Hospitales públicos de Valencia, Santander, Madrid, Salamanca y Sevilla están inmersos en un estudio de gran trascendencia que podría cambiar significativamente la forma de tratar los problemas derivados de trasplantes de médula ósea. Se trata de un estudio sobre la microbiota humana -conjunto de microbios que conviven en nuestro medio interno e, incluso, están integrados en nuestras células- financiado por el Ministerio de Sanidad, Consumo y Bienestar Social en el que se prevé participen 200 pacientes, se inició en 2017 y concluirá en 2020. Y es que aunque de modo incipiente y con lentitud la medicina convencional empieza a asumir que se ha alejado de la naturaleza e incluso despreciado tanto saberes antiguos como descubrimientos recientes según los cuales los microbios no son una amenaza a eliminar sino compañeros de evolución a conocer y respetar. Estudios como el que dirige hoy en España el Dr. Ildefonso Espigado con el que hemos tenido la oportunidad de conversar.

-Lidera usted un grupo de investigadores que está estudiando la importancia de la microbiota en la salud aunque su especialidad es la Hematología Clínica, algo llamativo y esperanzador porque los médicos de las últimas décadas han despreciado la importancia del sistema digestivo y muy especialmente de lo que ingerimos. ¿Qué le ha animado a hacerlo?
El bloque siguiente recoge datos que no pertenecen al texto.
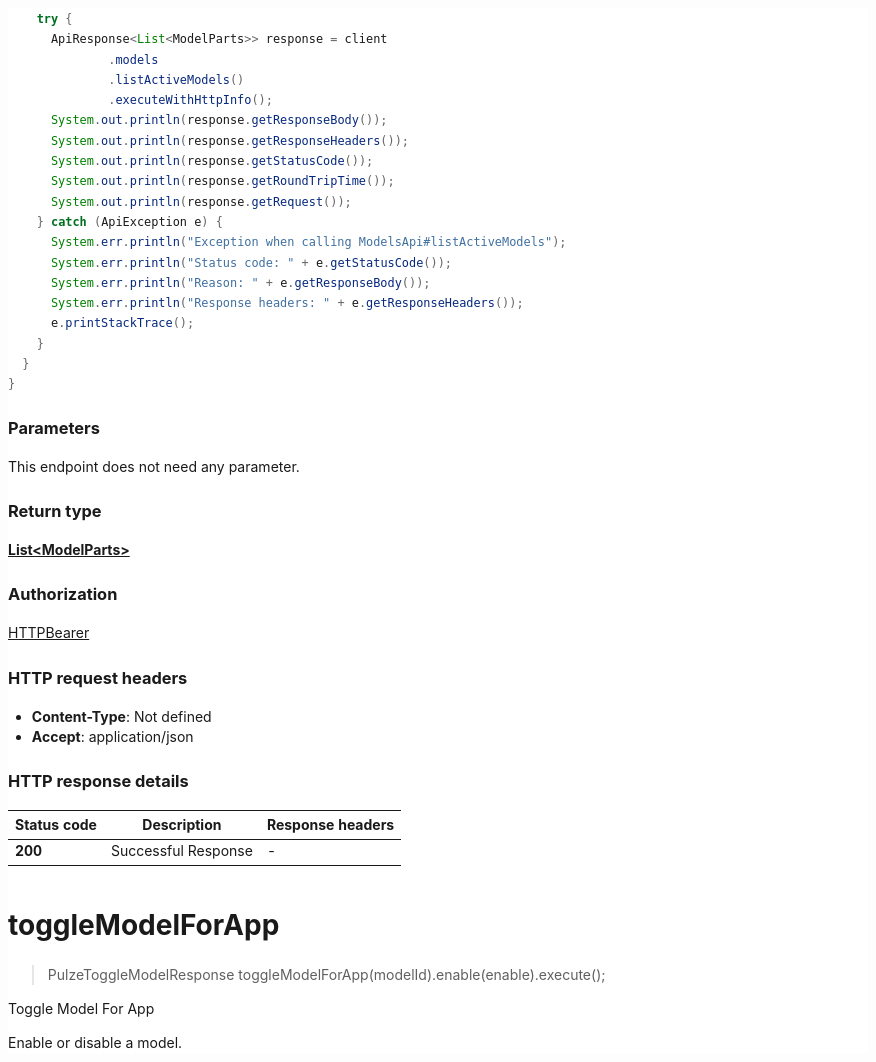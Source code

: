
 ```java
    try {
      ApiResponse<List<ModelParts>> response = client
              .models
              .listActiveModels()
              .executeWithHttpInfo();
      System.out.println(response.getResponseBody());
      System.out.println(response.getResponseHeaders());
      System.out.println(response.getStatusCode());
      System.out.println(response.getRoundTripTime());
      System.out.println(response.getRequest());
    } catch (ApiException e) {
      System.err.println("Exception when calling ModelsApi#listActiveModels");
      System.err.println("Status code: " + e.getStatusCode());
      System.err.println("Reason: " + e.getResponseBody());
      System.err.println("Response headers: " + e.getResponseHeaders());
      e.printStackTrace();
    }
  }
}

```

### Parameters
This endpoint does not need any parameter.

### Return type

[**List&lt;ModelParts&gt;**](ModelParts.md)

### Authorization

[HTTPBearer](../README.md#HTTPBearer)

### HTTP request headers

 - **Content-Type**: Not defined
 - **Accept**: application/json

### HTTP response details
| Status code | Description | Response headers |
|-------------|-------------|------------------|
| **200** | Successful Response |  -  |

<a name="toggleModelForApp"></a>
# **toggleModelForApp**
> PulzeToggleModelResponse toggleModelForApp(modelId).enable(enable).execute();

Toggle Model For App

Enable or disable a model.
-La posibilidad real de curar a más pacientes con leucemia aguda a través del conocimiento y manipulación de su microbiota aunque no comparto que se haya despreciado la importancia del sistema digestivo. Es bien conocido que los seres vivos complejos -incluyendo a los seres humanos- procedemos de -y nos hemos desarrollado simultáneamente con- otros seres vivos más simples, como las bacterias. Y en los últimos años diversos estudios científicos han puesto de manifiesto que la interrelación entre los seres vivos simples y los complejos es necesaria para el desarrollo y supervivencia mutuos. Se ha descubierto por ejemplo que funciones fundamentales de los seres humanos como la nutrición, el metabolismo y el desarrollo de los sistemas endocrino, nervioso e inmune -entre otros- depende de nuestra relación con los pequeños seres vivos con los que compartimos nuestro espacio corporal: los microbios.
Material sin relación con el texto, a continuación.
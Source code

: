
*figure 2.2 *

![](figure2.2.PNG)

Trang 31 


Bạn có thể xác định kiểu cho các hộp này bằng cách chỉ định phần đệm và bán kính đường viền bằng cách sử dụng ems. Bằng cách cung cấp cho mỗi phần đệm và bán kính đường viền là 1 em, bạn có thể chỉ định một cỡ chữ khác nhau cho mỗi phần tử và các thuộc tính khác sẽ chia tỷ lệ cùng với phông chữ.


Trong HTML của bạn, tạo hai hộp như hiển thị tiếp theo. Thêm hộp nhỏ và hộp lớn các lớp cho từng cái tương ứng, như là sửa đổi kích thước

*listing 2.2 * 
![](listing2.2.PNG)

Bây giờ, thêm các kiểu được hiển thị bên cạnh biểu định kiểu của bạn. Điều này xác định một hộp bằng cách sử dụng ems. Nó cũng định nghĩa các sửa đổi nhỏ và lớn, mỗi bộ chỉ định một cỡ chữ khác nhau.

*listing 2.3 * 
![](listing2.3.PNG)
Los pacientes que atendemos en el Servicio de Hematología del Hospital Universitario Virgen del Rocío de Sevilla tienen alteraciones severas en sus sistemas inmunes propiciando que desarrollen enfermedades graves de la sangre -como leucemias, linfomas o mielomas- y actualmente están surgiendo datos científicos que sugieren que el conocimiento y manipulación de la microbiota puede ser útil a la hora de tratar a pacientes con estas enfermedades.

-¿Puede explicarnos en qué consistirían los tratamientos que estudian?
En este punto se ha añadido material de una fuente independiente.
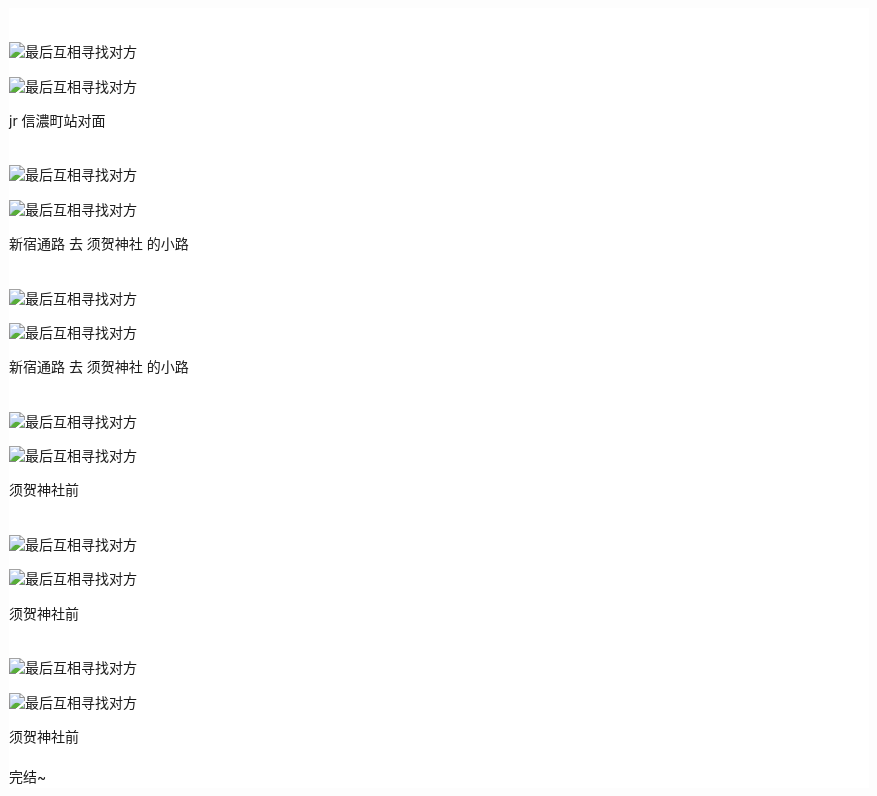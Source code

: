 <br />

<div class="pull-left img">

![最后互相寻找对方](https://static.xingoxu.com/blog/sinaimg/6b8bbe7egy1fiwf15din3j21hc0u04qx.jpg)</div><div class="pull-left img">

![最后互相寻找对方](https://static.xingoxu.com/blog/sinaimg/6b8bbe7egy1fiwf0g51fij21kw16o4qr.jpg)</div>
<div class="clear-float img-caption">jr 信濃町站对面</div>

<br />

<div class="pull-left img">

![最后互相寻找对方](https://static.xingoxu.com/blog/sinaimg/6b8bbe7egy1fiwg6fhfhnj21hc0u0qvd.jpg)</div><div class="pull-left img">

![最后互相寻找对方](https://static.xingoxu.com/blog/sinaimg/6b8bbe7egy1fiwg5vl7jxj21kw23vx6q.jpg)</div>
<div class="clear-float img-caption">新宿通路 去 须贺神社 的小路</div>

<br />

<div class="pull-left img">

![最后互相寻找对方](https://static.xingoxu.com/blog/sinaimg/6b8bbe7egy1fiwgaaomadj21hc0u0he1.jpg)</div><div class="pull-left img">

![最后互相寻找对方](https://static.xingoxu.com/blog/sinaimg/6b8bbe7egy1fiwg9jlbylj21kw23ve83.jpg)</div>
<div class="clear-float img-caption">新宿通路 去 须贺神社 的小路</div>

<br />

<div class="pull-left img">

![最后互相寻找对方](https://static.xingoxu.com/blog/sinaimg/6b8bbe7egy1fiwga6n8cxj21hc0u01l6.jpg)</div><div class="pull-left img">

![最后互相寻找对方](https://static.xingoxu.com/blog/sinaimg/6b8bbe7egy1fiwg9qqr04j21kw23vhdv.jpg)</div>
<div class="clear-float img-caption">须贺神社前</div>

<br />

<div class="pull-left img">

![最后互相寻找对方](https://static.xingoxu.com/blog/sinaimg/6b8bbe7egy1fiwga2gnhnj21hc0u0u15.jpg)</div><div class="pull-left img">

![最后互相寻找对方](https://static.xingoxu.com/blog/sinaimg/6b8bbe7egy1fiwg9ptj31j21kw23vkjn.jpg)</div>
<div class="clear-float img-caption">须贺神社前</div>

<br />

<div class="pull-left img">

![最后互相寻找对方](https://static.xingoxu.com/blog/sinaimg/6b8bbe7egy1fiwga9mg3dj21hc0u0u15.jpg)</div><div class="pull-left img">

![最后互相寻找对方](https://static.xingoxu.com/blog/sinaimg/6b8bbe7egy1fiwg9pzc9qj21kw23v7wk.jpg)</div>
<div class="clear-float img-caption">须贺神社前</div>

<br />
完结~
-Una de las estrategias de manipulación de la microbiota para tratar enfermedades es el trasplante fecal. Consiste en administrar por vía intestinal microbiota de donantes sanos a personas con enfermedades digestivas graves resistentes a tratamientos convencionales; como por ejemplo la infección por Clostridium difficile. Una estrategia que también está empezando a explorarse en el tratamiento de la Enfermedad del Injerto contra el Receptor que se produce en los trasplantes de células madre sanguíneas. Asimismo está en fase de investigación la administración de especies bacterianas específicas o de un conjunto de especies bacterianas seleccionadas que pudieran mejorar determinadas enfermedades o situaciones clínicas.

-Tenemos entendido que estudian cómo aminorar las reacciones adversas que sufren quienes reciben un trasplante de médula. ¿Puede explicarnos lo que sucede en el proceso?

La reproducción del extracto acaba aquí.